Identification of a substantial number of tumorassociated antigens lead to a fast growing enthusiasm directed toward the use of cancer vaccines-active immunizations designed to treat growing tumors. Beside a clear overview of the large number of reported or on-going trials, Rosenberg et al also point out that there is a need for standard oncological criteria for evaluating and reporting objective clinical responses to treatment. A recently proposed set of criteria is Response Evaluation Criteria in Solid Tumors (RECIST) which assume a 30% reduction in the sum of the maximum diameters of lesions to indicate a response, along with the appearance of no new or progressive lesions. However, the most commonly used definition of objective clinical response, is reduction of at least 50% in the sum of the products of the perpendicular diameters of all lesions without a 25% growth of any lesion or the appearance of new lesions. The latter definition was used in studies between February 1995 and April 2004, comprising 440 individuals with metastatic cancer, treated with 541 different cancer vaccines at the Surgery Branch, NCI. The objective response rate was only 2.6%, which is similar to the overall response rate of cancer vaccine trials performed by others. Of the 440 patients treated, 422 had metastatic melanoma, and ten suffered from renal cancer. No other urological malignancies were included in these studies. Altogether. only four patients showed a complete response and nine were classified as partial responders. Overall objective response rate was 2.9% (11/381) in patients receiving peptide vaccine immunization and 1.9% (3/160) for patients treated with viral vaccine.

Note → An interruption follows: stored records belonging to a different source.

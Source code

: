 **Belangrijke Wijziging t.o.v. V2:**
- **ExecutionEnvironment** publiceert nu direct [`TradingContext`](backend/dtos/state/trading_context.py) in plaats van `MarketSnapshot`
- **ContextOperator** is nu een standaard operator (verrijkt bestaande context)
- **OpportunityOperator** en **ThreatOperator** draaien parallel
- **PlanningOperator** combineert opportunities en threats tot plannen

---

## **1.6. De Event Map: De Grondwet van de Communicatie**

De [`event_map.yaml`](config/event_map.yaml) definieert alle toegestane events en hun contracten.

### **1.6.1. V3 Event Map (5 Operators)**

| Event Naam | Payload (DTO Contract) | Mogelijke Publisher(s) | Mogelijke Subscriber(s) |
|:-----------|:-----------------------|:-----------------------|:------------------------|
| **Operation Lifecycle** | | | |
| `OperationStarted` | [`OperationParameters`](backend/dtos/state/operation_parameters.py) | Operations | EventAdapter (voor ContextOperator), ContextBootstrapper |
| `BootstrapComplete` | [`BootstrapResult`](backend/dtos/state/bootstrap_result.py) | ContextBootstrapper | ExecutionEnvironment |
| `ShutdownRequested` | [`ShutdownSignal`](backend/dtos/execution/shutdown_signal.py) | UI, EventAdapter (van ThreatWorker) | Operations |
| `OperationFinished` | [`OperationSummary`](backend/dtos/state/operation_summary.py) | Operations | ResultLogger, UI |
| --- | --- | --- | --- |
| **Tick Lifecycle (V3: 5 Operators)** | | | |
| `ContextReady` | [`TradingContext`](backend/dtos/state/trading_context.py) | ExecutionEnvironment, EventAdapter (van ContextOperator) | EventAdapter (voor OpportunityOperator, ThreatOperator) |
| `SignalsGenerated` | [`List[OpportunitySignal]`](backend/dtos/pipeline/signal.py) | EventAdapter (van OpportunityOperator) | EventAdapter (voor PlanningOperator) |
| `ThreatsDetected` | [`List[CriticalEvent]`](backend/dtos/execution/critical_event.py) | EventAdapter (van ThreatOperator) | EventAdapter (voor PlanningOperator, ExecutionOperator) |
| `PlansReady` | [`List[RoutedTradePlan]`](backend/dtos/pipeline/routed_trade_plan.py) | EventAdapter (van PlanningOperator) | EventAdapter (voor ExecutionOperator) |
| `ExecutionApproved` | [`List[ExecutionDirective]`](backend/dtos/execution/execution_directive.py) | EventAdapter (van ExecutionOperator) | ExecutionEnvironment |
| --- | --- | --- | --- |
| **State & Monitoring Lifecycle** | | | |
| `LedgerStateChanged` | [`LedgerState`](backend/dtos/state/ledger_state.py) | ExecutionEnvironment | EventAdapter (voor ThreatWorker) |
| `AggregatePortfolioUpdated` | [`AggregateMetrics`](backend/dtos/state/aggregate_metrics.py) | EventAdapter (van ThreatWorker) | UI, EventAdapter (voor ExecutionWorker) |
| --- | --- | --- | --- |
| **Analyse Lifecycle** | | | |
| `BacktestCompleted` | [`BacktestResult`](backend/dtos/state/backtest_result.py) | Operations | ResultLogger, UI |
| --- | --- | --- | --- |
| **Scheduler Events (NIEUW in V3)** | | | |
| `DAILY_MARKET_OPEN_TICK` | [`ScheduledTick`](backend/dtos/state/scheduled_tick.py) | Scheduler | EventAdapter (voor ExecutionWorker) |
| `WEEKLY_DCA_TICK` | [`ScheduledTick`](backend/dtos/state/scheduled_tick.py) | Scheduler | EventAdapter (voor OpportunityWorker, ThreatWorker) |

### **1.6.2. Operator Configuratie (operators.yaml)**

The authors also summarized the results from 35 other trials including 765 patients with other cancer types, and concluded that a reevaluation of future directions for cancer immunotherapy trials would be valuable. The less encouraging results from clinical trials so far, Rosenberg et al claim, should not be interpreted to mean that cancer vaccine approaches are at an investigational dead end. The authors support this view by providing descriptions of central mechanisms that hold promise and can be used to develop more successful treatment modalities in the future. Cell transfer immunotherapy must be further explored. T-cells can destroy established tumors, and lymphoid tumors are easier to treat than solid tumors, because they express co-stimulatory molecules which are necessary to convert quiescent precursor lymphocytes into activated cells with the effector functions required for tumor eradication.
In conclusion, the future looks bright if the following criteria can be met: (1) in vivo generation of sufficient numbers of immune cells to recognize tumor antigens (2) successful trafficking of these cells to infiltrate the tumor stroma, and (3) local activation of the immune system to manifest appropriate effector mechanisms causing tumor destruction.